La revue n° 66 poètes du monde

poètes du monde

PÂLE

Je suis le solitaire des places désertes
Aux tristes réverbères à la lumière pâle - 
Quand le bronze résonne dans une nuit totale,
Je suis le solitaire des places désertes.

J’ai pour compagnons le rire hideux et l’ombre
Qui affolent les chiens errants dans les caniveaux;
Sous les tristes réverbères, aux pâles anneaux,
J’ai pour compagnons le rire hideux et l’ombre.
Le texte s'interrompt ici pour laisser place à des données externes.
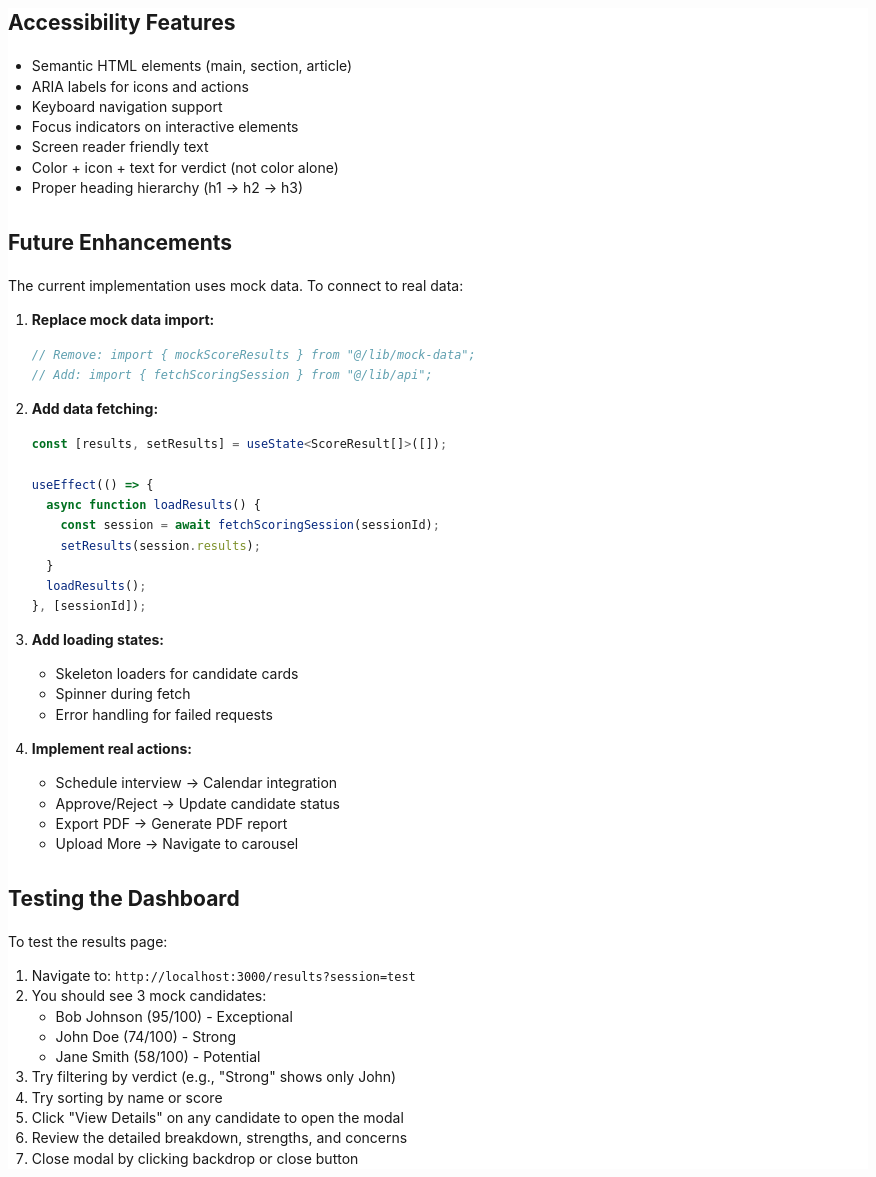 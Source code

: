 ## Accessibility Features

- Semantic HTML elements (main, section, article)
- ARIA labels for icons and actions
- Keyboard navigation support
- Focus indicators on interactive elements
- Screen reader friendly text
- Color + icon + text for verdict (not color alone)
- Proper heading hierarchy (h1 → h2 → h3)

## Future Enhancements

The current implementation uses mock data. To connect to real data:

1. **Replace mock data import:**
   ```typescript
   // Remove: import { mockScoreResults } from "@/lib/mock-data";
   // Add: import { fetchScoringSession } from "@/lib/api";
   ```

2. **Add data fetching:**
   ```typescript
   const [results, setResults] = useState<ScoreResult[]>([]);

   useEffect(() => {
     async function loadResults() {
       const session = await fetchScoringSession(sessionId);
       setResults(session.results);
     }
     loadResults();
   }, [sessionId]);
   ```

3. **Add loading states:**
   - Skeleton loaders for candidate cards
   - Spinner during fetch
   - Error handling for failed requests

4. **Implement real actions:**
   - Schedule interview → Calendar integration
   - Approve/Reject → Update candidate status
   - Export PDF → Generate PDF report
   - Upload More → Navigate to carousel

## Testing the Dashboard

To test the results page:

1. Navigate to: `http://localhost:3000/results?session=test`
2. You should see 3 mock candidates:
   - Bob Johnson (95/100) - Exceptional
   - John Doe (74/100) - Strong
   - Jane Smith (58/100) - Potential
3. Try filtering by verdict (e.g., "Strong" shows only John)
4. Try sorting by name or score
5. Click "View Details" on any candidate to open the modal
6. Review the detailed breakdown, strengths, and concerns
7. Close modal by clicking backdrop or close button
Je suis le solitaire des places désertes
Aux ombres dansantes, infusant la folie;
Pâlissant dans le silence et la paralysie - 
Je suis le solitaire des places désertes… 

Georges Bacovia
Poèmes extraits de Plomb (1881-1957)
Edituro Paralela 45
Traduction du roumain par Odile Serre

 

 

 

Tout venant

Les merveilleux galets

dans l’eau transparente du torrent

voici qu’au creux de ma paume le vent

en les séchant en a déjà terni les couleurs

ainsi les choses que l’on veut saisir

parfois misérablement s’éteignent

Jean-Pierre Chambon
Tout venant  - Héros-limite Éditions

 

 

 

Le chiffre

L’amitié silencieuse de la lune
( je cite mal Virgile) t’accompagne
depuis, cette nuit, aujourd’hui perdue
dans le temps, cette soirée où tes yeux
vagues l’ont déchiffrée pour toujours dans
un jardin, un patio qui sont poussière.
Pour toujours ? Je sais qu’une fois quelqu’un
pourra te dire en toute vérité :
Tu ne verras plus la lune claire.
Tu viens d’épuiser la somme des chances
que t’accorde le destin. Inutile
d’ouvrir toutes les fenêtres du monde.
Il est tard. Tu ne la trouveras plus.
Nous vivons découvrant et oubliant
cette douce coutume de la nuit.
Regarde. C’est peut-être la dernière.

J.L Borges

 

 

 

Sur le Rhin

le pont entre la ville allemande Breisach

et sa vieille ennemie française au nom d’écho 

Neuf-Brisach,

crie tellement de soleil qu’on oublie, en le traversant 

les siècles de canons et de bombes.

 

Les meules de foin roulent sous la gloire du soleil, tout

  dit la joie du ciel dans une étourdissante immobilité,

 

Le langage cesse de clabauder la haine, il se tient là

  parmi les ombres apaisées, 

un homme, une femme s’endorment à deux, le long de 

  la douceur de leur peau.

 

Pourquoi pas cette minute, pourquoi pas la paix,

  pourquoi pas nous ?

Marie-Claire Bancquart
Terre énergumène et autres poèmes, Poésie Gallimard.